Who is the perfect man? Need I give an explicit answer? This man is none other than our Lord Himself.

Instead of being vexed and frustrated by wicked and lawless persons, let us learn to turn our eyes unto the Perfect Man, our Lord and Saviour, the Prince of Peace. There is no better antidote from the vexations of this present life than to turn our eyes and look full into the wonderful face of our Saviour.

Did someone make your life miserable?

She may be a sales clerk at the supermarket you had to deal with.

He may be a stranger who drove recklessly and nearly caused you to have an accident.

He may be your boss.

She may be your colleague.

He may be a member of the same church.

She may be your mother-in-law.

He may be a fair-weather friend.

She may even be a loved-one who simply does not understand the way of truth and therefore has made your life miserable.

What should you do when you feel so vexed and angry? It does not help to keep brooding over it. It always helps to turn your eyes to the Perfect Man. Know that it is because there is none perfect that He had to come to rescue you. Know that one day there will be perfect peace for your soul because your Saviour, the Perfect Man, will make sure that all that surrounds you for all eternity are perfectly loving and understanding and caring.

And besides, He has also given you other reasons why you should not fret over evildoers and workers of iniquity, but instead do as He instructs. This is the final thing we must consider.

3. Why?

Why should we not fret over evildoers, but continue to trust and wait upon the Lord?

The answer is found everywhere in this psalm, but we may summarise it under 7 points.

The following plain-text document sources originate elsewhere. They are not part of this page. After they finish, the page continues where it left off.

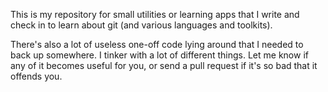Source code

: This is my repository for small utilities or learning apps that I write and check in to learn about git (and various languages and toolkits).

There's also a lot of useless one-off code lying around that I needed to back up somewhere. I tinker with a lot of different things. Let me know if any of it becomes useful for you, or send a pull request if it's so bad that it offends you.

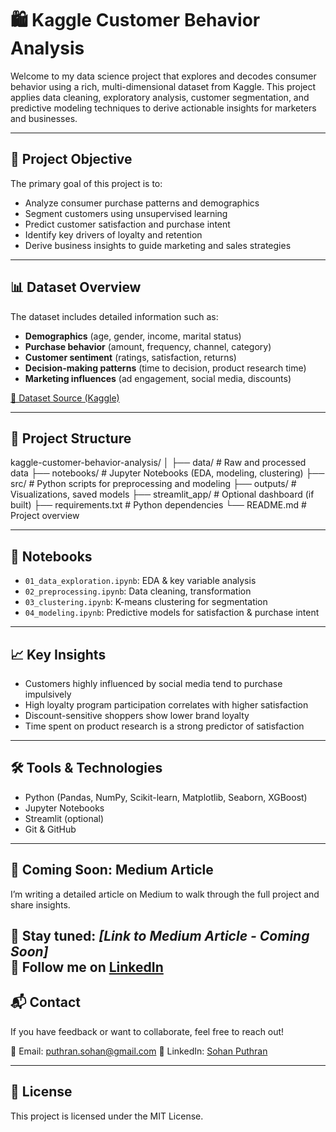 # 🛍️ Kaggle Customer Behavior Analysis

Welcome to my data science project that explores and decodes consumer behavior using a rich, multi-dimensional dataset from Kaggle. This project applies data cleaning, exploratory analysis, customer segmentation, and predictive modeling techniques to derive actionable insights for marketers and businesses.

---

## 🧠 Project Objective

The primary goal of this project is to:

- Analyze consumer purchase patterns and demographics
- Segment customers using unsupervised learning
- Predict customer satisfaction and purchase intent
- Identify key drivers of loyalty and retention
- Derive business insights to guide marketing and sales strategies

---

## 📊 Dataset Overview

The dataset includes detailed information such as:

- **Demographics** (age, gender, income, marital status)
- **Purchase behavior** (amount, frequency, channel, category)
- **Customer sentiment** (ratings, satisfaction, returns)
- **Decision-making patterns** (time to decision, product research time)
- **Marketing influences** (ad engagement, social media, discounts)

[🔗 Dataset Source (Kaggle)](https://www.kaggle.com/datasets/salahuddinahmedshuvo/ecommerce-consumer-behavior-analysis-data/data)

---

## 🧱 Project Structure

kaggle-customer-behavior-analysis/
│
├── data/ # Raw and processed data
├── notebooks/ # Jupyter Notebooks (EDA, modeling, clustering)
├── src/ # Python scripts for preprocessing and modeling
├── outputs/ # Visualizations, saved models
├── streamlit_app/ # Optional dashboard (if built)
├── requirements.txt # Python dependencies
└── README.md # Project overview

---

## 📒 Notebooks

- `01_data_exploration.ipynb`: EDA & key variable analysis
- `02_preprocessing.ipynb`: Data cleaning, transformation
- `03_clustering.ipynb`: K-means clustering for segmentation
- `04_modeling.ipynb`: Predictive models for satisfaction & purchase intent

---

## 📈 Key Insights

- Customers highly influenced by social media tend to purchase impulsively
- High loyalty program participation correlates with higher satisfaction
- Discount-sensitive shoppers show lower brand loyalty
- Time spent on product research is a strong predictor of satisfaction

---

## 🛠️ Tools & Technologies

- Python (Pandas, NumPy, Scikit-learn, Matplotlib, Seaborn, XGBoost)
- Jupyter Notebooks
- Streamlit (optional)
- Git & GitHub

---

## 🧠 Coming Soon: Medium Article

I’m writing a detailed article on Medium to walk through the full project and share insights.

📖 Stay tuned: _[Link to Medium Article - Coming Soon]_  
🔗 Follow me on [LinkedIn](https://www.linkedin.com/in/sohansputhran) 
---

## 📬 Contact

If you have feedback or want to collaborate, feel free to reach out!

📧 Email: puthran.sohan@gmail.com 
💼 LinkedIn: [Sohan Puthran](https://linkedin.com/in/sohansputhran)

---

## 📝 License

This project is licensed under the MIT License.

First and foremost, when we learn to trust in the Lord and to seek first His kingdom and righteousness, God promises to provide for all our needs (v. 3) and to give us the desires of our heart (v. 4).

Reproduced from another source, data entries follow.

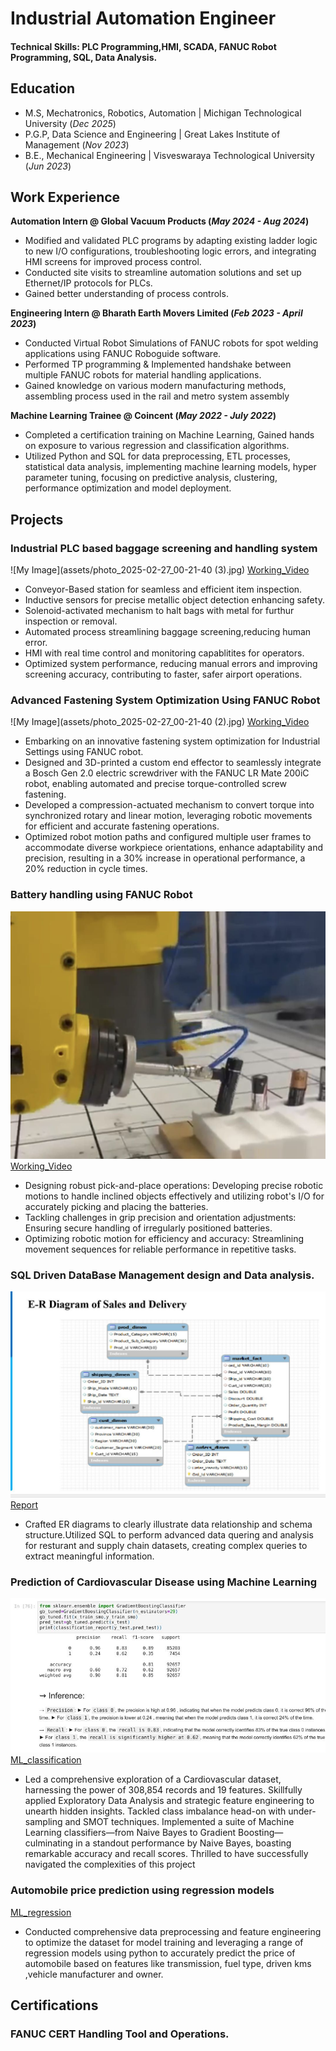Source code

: 

# Industrial Automation Engineer

#### Technical Skills: PLC Programming,HMI, SCADA, FANUC Robot Programming, SQL, Data Analysis.

## Education
- M.S, Mechatronics, Robotics, Automation | Michigan Technological University (_Dec 2025_)								       		
- P.G.P, Data Science and Engineering	| Great Lakes Institute of Management (_Nov 2023_)	 			        		
- B.E., Mechanical Engineering | Visveswaraya Technological University (_Jun 2023_) 

## Work Experience
**Automation Intern @ Global Vacuum Products (_May 2024 - Aug 2024_)**
- Modified and validated PLC programs by adapting existing ladder logic to new I/O configurations, troubleshooting logic errors, and integrating HMI screens for improved process control.
- Conducted site visits to streamline automation solutions and set up Ethernet/IP protocols for PLCs.
- Gained better understanding of process controls.
  
**Engineering Intern @ Bharath Earth Movers Limited (_Feb 2023 - April 2023_)**
- Conducted Virtual Robot Simulations of FANUC robots for spot welding applications using FANUC Roboguide software.
- Performed TP programming & Implemented handshake between multiple FANUC robots for material handling applications.
- Gained knowledge on various modern manufacturing methods, assembling process used in the rail and metro system assembly

**Machine Learning Trainee @ Coincent (_May 2022 - July 2022_)**
- Completed a certification training on Machine Learning, Gained hands on exposure to various regression and classification algorithms.
- Utilized Python and SQL for data preprocessing, ETL processes, statistical data analysis, implementing machine learning models, hyper parameter tuning, focusing on predictive analysis, clustering, performance 
  optimization and model deployment.

## Projects
### Industrial PLC based baggage screening and handling system
![My Image](assets/photo_2025-02-27_00-21-40 (3).jpg)
[Working_Video](https://drive.google.com/file/d/1959Smn38cHqRDUb8IQwfy_RVYfFuzoZ6/view?usp=drive_link)
- Conveyor-Based station for seamless and efficient item inspection.
- Inductive sensors for precise metallic object detection enhancing safety.
- Solenoid-activated mechanism to halt bags with metal for furthur inspection or removal.
- Automated process streamlining baggage screening,reducing human error.
- HMI with real time control and monitoring capablitites for operators.
- Optimized system performance, reducing manual errors and improving screening accuracy, contributing to faster, safer airport operations.
  

### Advanced Fastening System Optimization Using FANUC Robot
![My Image](assets/photo_2025-02-27_00-21-40 (2).jpg)
[Working_Video](https://drive.google.com/file/d/1YfVGEPDNU5vbAQu1wvEC7NbdfexSx1gg/view?usp=drive_link)

- Embarking on an innovative fastening system optimization for Industrial Settings using FANUC robot. 
- Designed and 3D-printed a custom end effector to seamlessly integrate a Bosch Gen 2.0 electric screwdriver with the FANUC LR Mate 200iC robot, enabling automated and precise torque-controlled screw fastening. 
- Developed a compression-actuated mechanism to convert torque into synchronized rotary and linear motion, leveraging robotic movements for efficient and accurate fastening operations. 
- Optimized robot motion paths and configured multiple user frames to accommodate diverse workpiece orientations, enhance adaptability and precision, resulting in a 30% increase in operational performance, a 20% 
  reduction in cycle times.

### Battery handling using FANUC Robot
![My Image](assets/photo_2025-02-27_00-21-40.jpg)
[Working_Video](https://drive.google.com/file/d/1s7rbbNLWDFGbCjEYHxYW-8YmuNVPgY4s/view?usp=drive_link)
- Designing robust pick-and-place operations: Developing precise robotic motions to handle inclined objects effectively and utilizing robot's I/O for accurately picking and placing the batteries.
- Tackling challenges in grip precision and orientation adjustments: Ensuring secure handling of irregularly positioned batteries.
- Optimizing robotic motion for efficiency and accuracy: Streamlining movement sequences for reliable performance in repetitive tasks.

### SQL Driven DataBase Management design and Data analysis.
![My Image](assets/photo_2025-02-27_01-51-02.jpg)
[Report](https://docs.google.com/presentation/d/12dAn-hdMEfNlKBexlSGdcOpKyiXE27LR/edit?usp=drive_link&ouid=115028343743082697341&rtpof=true&sd=true)
- Crafted ER diagrams to clearly illustrate data relationship and schema structure.Utilized SQL to perform advanced data quering and analysis for resturant and supply chain datasets, creating complex queries to extract meaningful information.
  
### Prediction of Cardiovascular Disease using Machine Learning
![My Image](assets/photo_2025-02-27_01-49-47.jpg)
[ML_classification](https://drive.google.com/file/d/199sTHk4ELnh7AEVgIO1uo2BRP1IV_nb9/view?usp=drive_link)
- Led a comprehensive exploration of a Cardiovascular dataset, harnessing the power of 308,854 records and 19 features. Skillfully applied Exploratory Data Analysis and strategic feature engineering to unearth 
  hidden insights. Tackled class imbalance head-on with under-sampling and SMOT techniques. Implemented a suite of Machine Learning classifiers—from Naive Bayes to Gradient Boosting—culminating in a standout 
  performance by Naive Bayes, boasting remarkable accuracy and recall scores. Thrilled to have successfully navigated the complexities of this project
  
### Automobile price prediction using regression models
[ML_regression](https://drive.google.com/file/d/174B42unMLL7iDoApJK_Y4JO0QNXAzlzX/view?usp=drive_link)
- Conducted comprehensive data preprocessing and feature engineering to optimize the dataset for model training and leveraging a range of regression models using python to accurately predict the price of 
  automobile based on features like transmission, fuel type, driven kms ,vehicle manufacturer and owner.

## Certifications
### FANUC CERT Handling Tool and Operations.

Secondly, the Lord will give success to our endeavours (v. 5). All things work together for the good of the righteous even in days of famine (v. 19) in contrast to the curse that will attend the wicked. The Lord will order our steps and enable us to delight in His way (v. 23). He will not allow us to fall beyond recovery (v. 24). This is something that experience testifies to be true (v. 25-26)

Thirdly, when we put our trust in Him instead of taking matters into our own hands, our Lord will grant us deliverance from all our sin and from all our troubles, verse 39—

39 But the salvation of the righteous is of the LORD: he is their strength in the time of trouble. 40 And the LORD shall help them, and deliver them: he shall deliver them from the wicked, and save them, because they trust in him.

Fourthly, vengeance belongs to the Lord. When we refuse to allow ourselves to sin because of anger and vexation against the wicked, we will see the day when the Lord will deal with the wicked on our behalf.

He will cut off the evildoers (v. 9-10, v. 34b, v. 38). He will laugh at them for their day is coming (v. 13). He will destroy them with swift and perfect judgement (v. 14-15, 17).

They may be great in power. They may spread themselves like a green bay tree. But they would pass away and all their wealth will be completely lost to them (v. 35-36) in contrast to the eternal wealth of the righteous.

Fifthly, and related to the fourth point, when we commit ourselves to the Lord’s vengeance, the Lord will vindicate us openly (v. 6, 17b).

Sixthly, when we refuse to be envious of the wicked, the Lord will give us an everlasting inheritance. We shall inherit the earth (v. 9, 12, 22, 29). Our inheritance is eternal, whereas the inheritance of the wicked will last no more than a lifetime (v. 18)

For this reason the little that the righteous have is better than the riches of many wicked persons (v. 16). We should therefore never be envious of their wealth and status.

We should not allow ourselves to sink in depression because of the vexing ways of the wicked. We should rather pity them.

But seventhly and finally, when we take heed to the instructions of this psalm and turn our eyes unto the Lord to walk in the ways of the Lord, we shall more and more be like the Lord, the Perfect Man, and know the blessings of the Perfect Man (v. 30-33).

In short, when we refuse to allow ourselves to be vexed by evil doers and instead to trust and wait upon the Lord in regard to our present circumstances, we will experience the Lord’s richest blessing today and forever.


May the Lord grant us that we may take heed to the admonishment in this psalm and encourage one another to that end.

May He grant us that we may truly experience the blessings that He outlines in this psalm in a very real way.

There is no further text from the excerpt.